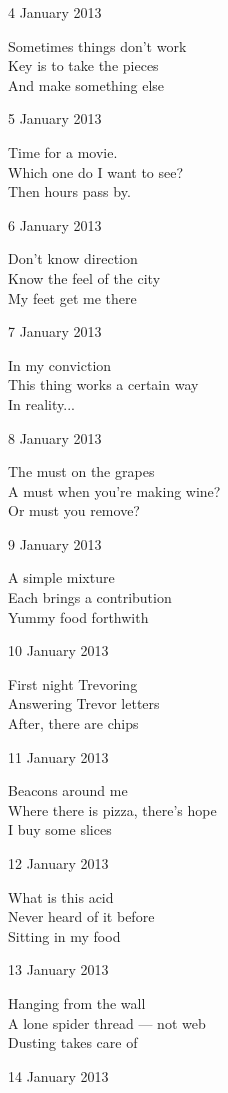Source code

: \documentclass[12pt]{article}
\begin{document}
4 January 2013

Sometimes things don't work \\
Key is to take the pieces \\
And make something else

5 January 2013

Time for a movie. \\
Which one do I want to see? \\
Then hours pass by.

6 January 2013

Don't know direction \\
Know the feel of the city \\
My feet get me there

7 January 2013

In my conviction \\
This thing works a certain way \\
In reality...

8 January 2013

The must on the grapes \\
A must when you're making wine? \\
Or must you remove?

9 January 2013

A simple mixture \\
Each brings a contribution \\
Yummy food forthwith

10 January 2013

First night Trevoring \\
Answering Trevor letters \\
After, there are chips

\newpage

11 January 2013

Beacons around me \\
Where there is pizza, there's hope \\
I buy some slices

12 January 2013

What is this acid \\
Never heard of it before \\
Sitting in my food

13 January 2013

Hanging from the wall \\
A lone spider thread --- not web \\
Dusting takes care of

14 January 2013
\end{document}
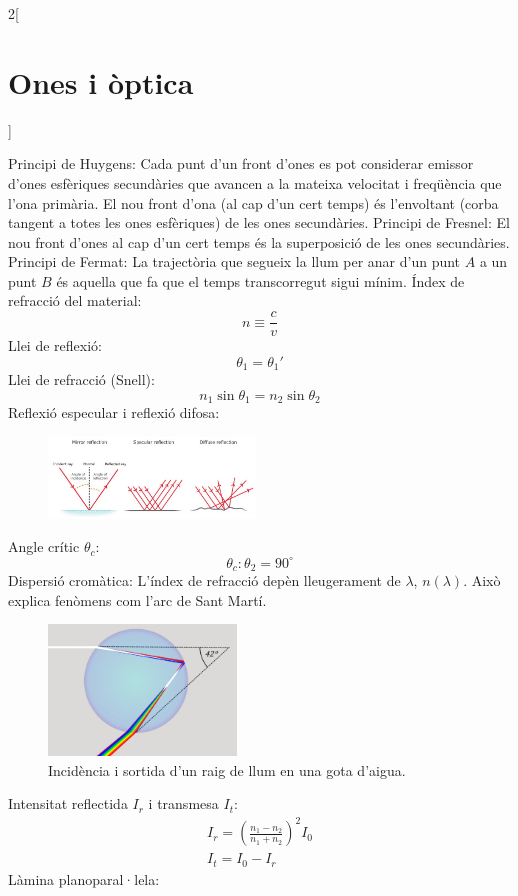\documentclass[class=article,10pt,crop=false]{standalone}
\begin{document}
\begin{multicols}{2}[\section{Ones i òptica}]
\begin{itemize}
\end{itemize}
Principi de Huygens: Cada punt d’un front d’ones es pot considerar emissor d’ones esfèriques secundàries que avancen a la mateixa velocitat i freqüència que l’ona primària. El nou front d’ona (al cap d’un cert temps) és l’envoltant (corba tangent a totes les ones esfèriques) de les ones secundàries.\newline
Principi de Fresnel: El nou front d’ones al cap d’un cert temps és la superposició de les ones secundàries.\newline
Principi de Fermat: La trajectòria que se\-gueix la llum per anar d’un punt $A$ a un punt $B$ és aquella que fa que el temps transcorregut sigui mínim.\newline
Índex de refracció del material: $$n\equiv\frac{c}{v}$$
Llei de reflexió: $$\theta_1=\theta_1'$$
Llei de refracció (Snell): $$n_1\sin\theta_1=n_2\sin\theta_2$$
Reflexió especular i reflexió difosa:\newline
\begin{figure}
    \includegraphics[width=5.5cm]{Physics/1st/Ones_i_optica/Imatges/diffuse.jpg} 
\end{figure}
Angle crític $\theta_c$: $$\theta_c:\theta_2=90^\circ$$
Dispersió cromàtica: L'índex de refracció depèn lleugerament de $\lambda$, $n(\lambda)$. Això explica fenòmens com l'arc de Sant Martí.
\begin{figure}
    \includegraphics[width=5cm]{Physics/1st/Ones_i_optica/Imatges/rainbow.jpg} 
    \caption{Incidència i sortida d'un raig de llum en una gota d'aigua.}
\end{figure}
Intensitat reflectida $I_r$ i transmesa $I_t$:
\begin{gather*}
    I_r=\left(\frac{n_1-n_2}{n_1+n_2}\right)^2I_0\\
    I_t=I_0-I_r
\end{gather*}
Làmina planoparal·lela:\newline

\end{multicols}
\end{document}
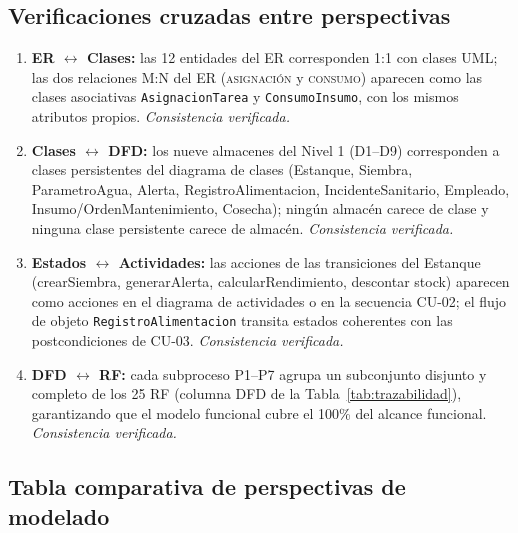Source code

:\documentclass[11pt,a4paper]{article}
\renewcommand{\_}{\textunderscore\allowbreak}
\begin{document}
\subsection{Verificaciones cruzadas entre perspectivas}
\begin{enumerate}[leftmargin=1.6em]
  \item \textbf{ER $\leftrightarrow$ Clases:} las 12 entidades del ER corresponden 1:1 con clases UML; las dos relaciones M:N del ER (\textsc{asignación} y \textsc{consumo}) aparecen como las clases asociativas \texttt{AsignacionTarea} y \texttt{ConsumoInsumo}, con los mismos atributos propios. \textit{Consistencia verificada.}
  \item \textbf{Clases $\leftrightarrow$ DFD:} los nueve almacenes del Nivel 1 (D1--D9) corresponden a clases persistentes del diagrama de clases (Estanque, Siembra, ParametroAgua, Alerta, RegistroAlimentacion, IncidenteSanitario, Empleado, Insumo/OrdenMantenimiento, Cosecha); ningún almacén carece de clase y ninguna clase persistente carece de almacén. \textit{Consistencia verificada.}
  \item \textbf{Estados $\leftrightarrow$ Actividades:} las acciones de las transiciones del Estanque (crearSiembra, generarAlerta, calcularRendimiento, descontar stock) aparecen como acciones en el diagrama de actividades o en la secuencia CU-02; el flujo de objeto \texttt{RegistroAlimentacion} transita estados coherentes con las postcondiciones de CU-03. \textit{Consistencia verificada.}
  \item \textbf{DFD $\leftrightarrow$ RF:} cada subproceso P1--P7 agrupa un subconjunto disjunto y completo de los 25 RF (columna DFD de la Tabla~\ref{tab:trazabilidad}), garantizando que el modelo funcional cubre el 100\% del alcance funcional. \textit{Consistencia verificada.}
\end{enumerate}

\subsection{Tabla comparativa de perspectivas de modelado}

\renewcommand{\arraystretch}{1.2}
\end{document}
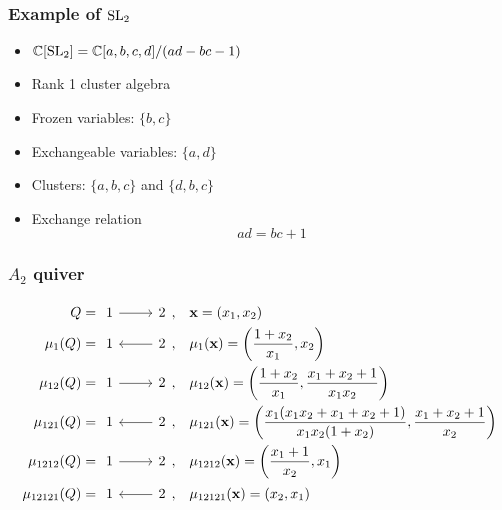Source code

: \documentclass[aspectratio=169]{beamer}
\begin{document}
\begin{frame}
	\frametitle{Example of $\operatorname{SL}_2$}

	\begin{itemize}
		\item $\mathbb{C}[\operatorname{SL}_2] = \mathbb{C}[a,b,c,d] / (ad -bc - 1)$
		\item Rank 1 cluster algebra
		\item Frozen variables: $\{b,c\}$
		\item Exchangeable variables: $\{a,d\}$
		\item Clusters: $\{a,b,c\}$ and $\{d,b,c\}$
		\item Exchange relation
		      \begin{equation*}
			      ad = bc + 1
		      \end{equation*}
	\end{itemize}

\end{frame}
\begin{frame}
	\frametitle{$A_2$ quiver}

	\begin{align*}
		Q = \begin{tikzcd}[ampersand replacement=\&]
			    1 \rar \& 2
		    \end{tikzcd},
		 & \quad \mathbf{x} = \left(x_1, x_2\right)                                                                                  \\
		\mu_1(Q) = \begin{tikzcd}[ampersand replacement=\&]
			           1 \&  \lar 2
		           \end{tikzcd},
		 & \quad \mu_1(\mathbf{x}) = \left(\frac{1+x_2}{x_1}, x_2\right)                                                             \\
		\mu_{12}(Q) = \begin{tikzcd}[ampersand replacement=\&]
			              1 \rar \&  2
		              \end{tikzcd},
		 & \quad  \mu_{12}(\mathbf{x}) = \left(\frac{1+x_2}{x_1}, \frac{x_1 + x_2 + 1}{x_1 x_2}\right)                               \\
		\mu_{121}(Q) = \begin{tikzcd}[ampersand replacement=\&]
			               1 \& \lar 2
		               \end{tikzcd},
		 & \quad  \mu_{121}(\mathbf{x}) = \left(\frac{x_1(x_1 x_2 + x_1 + x_2 + 1)}{x_1x_2(1+x_2)}, \frac{x_1 + x_2 + 1}{x_2}\right) \\
		\mu_{1212}(Q) = \begin{tikzcd}[ampersand replacement=\&]
			                1 \rar\& 2
		                \end{tikzcd},
		 & \quad  \mu_{1212}(\mathbf{x}) = \left(\frac{x_1 + 1}{x_2}, x_1\right)                                                     \\
		\mu_{12121}(Q) = \begin{tikzcd}[ampersand replacement=\&]
			                 1 \& \lar 2
		                 \end{tikzcd},
		 & \quad  \mu_{12121}(\mathbf{x}) = \left(x_2, x_1\right)
	\end{align*}
\end{frame}
\end{document}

WHAT THE TASK REQUIRES: What lines in the data include the string "frametitle"? Copy each one.

SOLUTION BELOW:
	\frametitle{Example of $\operatorname{SL}_2$}
	\frametitle{$A_2$ quiver}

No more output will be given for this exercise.